Doug Larrick doug at ties.org
Tue Dec 21 13:02:03 UTC 2004


Joe Barnhart wrote:
> I thought I understood this interlace stuff but Myth
> is challenging my concept of interlace vs.
> non-interlace video.
> 
> I have a TV capable of displaying 1920x1080
> interlaced.  It's a CRT based RPTV from Pioneer, if
> you care.  I have watched terrestrial broadcasts on
> HDTV and it looks breathtaking.  The image consists of
> two alternating 540-line frames, each 1/60 second,
> displayed at even and odd scan lines for 1080 unique
> lines of information.
> 
> Now I get my Myth box running and it looks very, very
> good.  But not quite as good as my TV with a direct
> OTA receiver.  Why not?  I've set everything up as
> carefully as possible.  I'm on stock 0.16 Myth, I have
> an Intel 3GHz processor running an nVidia 5500 card
> with Xv.  The modeline is correct and the card is
> doing interlaced out, as evidenced by the flickering
> on 1-pixel lines with an xterm on screen.
> 
> Some people on the list whose advice I trust very much
> have suggested that 540p and 1080i output are
> _identical_ as played by Myth.  This certainly seems
> to be true.  I have played with the "deinterlace"
> setting and the "bob and weave" deinterlace (which I
> understand duplicates one of the frames and tosses the
> other) looks the same as interlaced on my set.

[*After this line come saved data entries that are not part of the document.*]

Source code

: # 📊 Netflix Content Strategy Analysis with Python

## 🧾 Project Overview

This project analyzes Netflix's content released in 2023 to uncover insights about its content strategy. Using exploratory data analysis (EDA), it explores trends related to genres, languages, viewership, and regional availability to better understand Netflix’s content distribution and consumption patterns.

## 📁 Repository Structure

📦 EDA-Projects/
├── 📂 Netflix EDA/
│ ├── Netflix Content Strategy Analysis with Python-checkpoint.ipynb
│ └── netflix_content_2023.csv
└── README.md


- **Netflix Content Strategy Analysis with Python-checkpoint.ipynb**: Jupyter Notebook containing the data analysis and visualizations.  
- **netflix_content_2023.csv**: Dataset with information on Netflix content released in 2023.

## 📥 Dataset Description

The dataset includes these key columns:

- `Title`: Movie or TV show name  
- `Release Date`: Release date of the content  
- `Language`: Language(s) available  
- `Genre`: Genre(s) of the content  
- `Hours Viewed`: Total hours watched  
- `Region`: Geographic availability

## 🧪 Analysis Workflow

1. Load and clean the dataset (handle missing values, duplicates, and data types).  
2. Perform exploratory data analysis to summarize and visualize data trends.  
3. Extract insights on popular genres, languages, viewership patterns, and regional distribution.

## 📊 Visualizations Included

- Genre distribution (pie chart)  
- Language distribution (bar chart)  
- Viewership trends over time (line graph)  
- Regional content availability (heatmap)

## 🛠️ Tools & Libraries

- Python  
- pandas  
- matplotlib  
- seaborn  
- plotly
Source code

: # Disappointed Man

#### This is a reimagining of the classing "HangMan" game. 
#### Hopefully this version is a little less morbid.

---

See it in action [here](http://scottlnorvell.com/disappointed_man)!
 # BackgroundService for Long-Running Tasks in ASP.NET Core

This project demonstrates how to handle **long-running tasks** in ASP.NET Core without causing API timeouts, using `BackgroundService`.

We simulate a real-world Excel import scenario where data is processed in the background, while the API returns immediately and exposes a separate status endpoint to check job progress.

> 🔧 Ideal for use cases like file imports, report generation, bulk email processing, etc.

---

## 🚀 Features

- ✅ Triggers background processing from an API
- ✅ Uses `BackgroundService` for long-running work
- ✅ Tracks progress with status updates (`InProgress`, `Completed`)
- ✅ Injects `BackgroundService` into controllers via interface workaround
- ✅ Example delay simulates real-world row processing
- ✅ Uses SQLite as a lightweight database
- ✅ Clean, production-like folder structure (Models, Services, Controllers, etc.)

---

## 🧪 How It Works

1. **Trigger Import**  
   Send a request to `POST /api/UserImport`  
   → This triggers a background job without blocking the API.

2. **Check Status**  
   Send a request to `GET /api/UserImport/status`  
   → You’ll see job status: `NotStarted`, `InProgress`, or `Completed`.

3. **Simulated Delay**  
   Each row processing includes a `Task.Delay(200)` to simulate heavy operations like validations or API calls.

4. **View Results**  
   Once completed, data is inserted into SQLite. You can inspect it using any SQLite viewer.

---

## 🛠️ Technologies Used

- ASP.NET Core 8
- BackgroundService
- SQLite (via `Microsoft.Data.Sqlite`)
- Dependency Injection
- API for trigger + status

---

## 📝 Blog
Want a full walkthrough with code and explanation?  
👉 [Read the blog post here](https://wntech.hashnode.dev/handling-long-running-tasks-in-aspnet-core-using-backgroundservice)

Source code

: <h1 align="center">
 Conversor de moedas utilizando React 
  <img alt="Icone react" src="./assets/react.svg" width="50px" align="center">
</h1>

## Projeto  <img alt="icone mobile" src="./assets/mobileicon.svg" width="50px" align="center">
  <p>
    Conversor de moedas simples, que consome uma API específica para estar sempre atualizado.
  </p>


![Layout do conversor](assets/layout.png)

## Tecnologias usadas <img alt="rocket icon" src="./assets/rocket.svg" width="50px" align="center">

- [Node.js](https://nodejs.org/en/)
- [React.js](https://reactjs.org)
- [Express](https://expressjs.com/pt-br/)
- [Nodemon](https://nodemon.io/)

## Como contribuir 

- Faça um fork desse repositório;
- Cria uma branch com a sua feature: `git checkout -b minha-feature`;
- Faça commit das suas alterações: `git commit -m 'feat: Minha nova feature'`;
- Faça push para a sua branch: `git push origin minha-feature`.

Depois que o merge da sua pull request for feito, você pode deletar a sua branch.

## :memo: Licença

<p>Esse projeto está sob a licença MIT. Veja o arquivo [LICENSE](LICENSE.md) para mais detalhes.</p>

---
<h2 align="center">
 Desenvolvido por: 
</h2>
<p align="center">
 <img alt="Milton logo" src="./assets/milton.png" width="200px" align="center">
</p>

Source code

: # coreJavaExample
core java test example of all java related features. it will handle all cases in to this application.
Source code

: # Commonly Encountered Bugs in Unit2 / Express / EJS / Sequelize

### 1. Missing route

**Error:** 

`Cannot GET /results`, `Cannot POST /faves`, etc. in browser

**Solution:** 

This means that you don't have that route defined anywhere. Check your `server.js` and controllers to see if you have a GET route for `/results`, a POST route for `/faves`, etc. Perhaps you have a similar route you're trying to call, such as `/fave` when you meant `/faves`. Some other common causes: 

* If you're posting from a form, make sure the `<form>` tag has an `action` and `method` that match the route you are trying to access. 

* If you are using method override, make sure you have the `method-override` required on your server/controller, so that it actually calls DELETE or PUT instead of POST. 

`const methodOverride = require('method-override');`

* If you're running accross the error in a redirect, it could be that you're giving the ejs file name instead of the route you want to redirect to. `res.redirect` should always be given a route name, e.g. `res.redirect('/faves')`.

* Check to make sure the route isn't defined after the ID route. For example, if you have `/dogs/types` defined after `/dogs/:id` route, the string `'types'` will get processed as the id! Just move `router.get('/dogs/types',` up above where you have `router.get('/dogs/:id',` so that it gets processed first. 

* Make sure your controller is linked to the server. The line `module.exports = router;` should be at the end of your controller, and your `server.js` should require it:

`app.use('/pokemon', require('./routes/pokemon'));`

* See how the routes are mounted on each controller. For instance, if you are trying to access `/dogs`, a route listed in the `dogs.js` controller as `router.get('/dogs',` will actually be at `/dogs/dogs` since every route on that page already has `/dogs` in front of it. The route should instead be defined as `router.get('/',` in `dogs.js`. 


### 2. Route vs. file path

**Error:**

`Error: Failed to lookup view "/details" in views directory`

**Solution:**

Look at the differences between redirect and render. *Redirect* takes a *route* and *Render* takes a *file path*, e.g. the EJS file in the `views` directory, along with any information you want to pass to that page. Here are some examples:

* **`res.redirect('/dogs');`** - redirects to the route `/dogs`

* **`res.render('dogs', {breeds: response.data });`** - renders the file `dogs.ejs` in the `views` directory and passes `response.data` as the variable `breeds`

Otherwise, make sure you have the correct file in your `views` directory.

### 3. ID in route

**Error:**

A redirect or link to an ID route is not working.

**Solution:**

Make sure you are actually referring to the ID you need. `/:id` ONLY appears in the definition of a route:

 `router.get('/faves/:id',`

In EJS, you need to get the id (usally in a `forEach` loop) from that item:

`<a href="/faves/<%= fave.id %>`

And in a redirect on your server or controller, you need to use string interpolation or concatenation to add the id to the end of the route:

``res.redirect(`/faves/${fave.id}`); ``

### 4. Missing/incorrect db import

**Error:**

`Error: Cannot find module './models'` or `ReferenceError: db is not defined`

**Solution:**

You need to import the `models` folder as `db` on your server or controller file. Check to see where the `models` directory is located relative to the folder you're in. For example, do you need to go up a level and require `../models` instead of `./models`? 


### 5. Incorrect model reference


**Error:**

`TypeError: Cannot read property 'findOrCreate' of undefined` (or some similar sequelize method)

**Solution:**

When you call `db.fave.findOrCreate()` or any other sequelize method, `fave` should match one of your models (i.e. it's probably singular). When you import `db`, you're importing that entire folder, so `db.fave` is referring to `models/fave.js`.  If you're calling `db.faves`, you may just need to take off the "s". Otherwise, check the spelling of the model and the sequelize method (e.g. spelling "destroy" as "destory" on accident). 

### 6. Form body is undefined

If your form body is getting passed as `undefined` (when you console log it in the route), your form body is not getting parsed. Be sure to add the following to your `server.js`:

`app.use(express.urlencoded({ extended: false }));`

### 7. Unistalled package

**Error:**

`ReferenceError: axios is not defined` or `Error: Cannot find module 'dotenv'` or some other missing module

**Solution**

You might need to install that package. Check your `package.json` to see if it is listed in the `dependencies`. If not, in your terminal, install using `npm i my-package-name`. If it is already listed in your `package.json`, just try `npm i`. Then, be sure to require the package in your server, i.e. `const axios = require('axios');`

There is no "bob and weave" deinterlace in MythTV.  The relevant 
algorithms are "onefield," which behaves as you say -- tosses half the 
fields; and "bob," which shows each field sequentially (one field each 
1/60 sec.).

The other two algorithms are "linearblend," which retrieves resolution 
from low-motion scenes at the expense of ghosting during horizontal 
motion; and "kerneldeint," which does better but is too 
resource-intensive for HDTV on today's hardware.

It's worth noting once again that if you're using XvMC, none of these 
algorithms are used.  If you choose any of them, it will use the only 
method XvMC is capable of: bob implemented in hardware.  This is not a 
software limitation.

There are more-advanced algorithms out there, notably from the 
open-source (but for Windows <boggle>) DScaler, and from TVTime.  The 
software architecture of how Myth displays video is not amenable to 
easily adapting these filters, which is a shame, because the TVTime ones 
seem to be developing into somewhat of a standard.

When displayed in a 540p frame, bob deinterlacing should look identical 
to native 1080i, at least on a CRT with relatively long-persistence 
phosphor.  Make sure you're using a 1920x540 video mode (not 960x540), 
or you *are* tossing out half your horizontal resolution.

I believe that on some sets, native 1080i output would look better than 
the fake 540p that we use.  However, there appears to be a bug in 
nVidia's drivers, where *video* is not displayed at the full resolution, 
but instead undergoes some sort of deinterlacing.  Pause some 
horizontally-panning scene when in 1080i and you should see flicker, but 
you don't.  Normal GUI stuff is fine; it's the Xv overlay that's screwed up.

In conclusion, I think that for a 1080i-native set, 1920x540 with bob 
deinterlacing is the best you'll get out of Myth right now.  If your set 
does 1080*p*, it should be even better, though some of those 
more-advanced algorithms would help.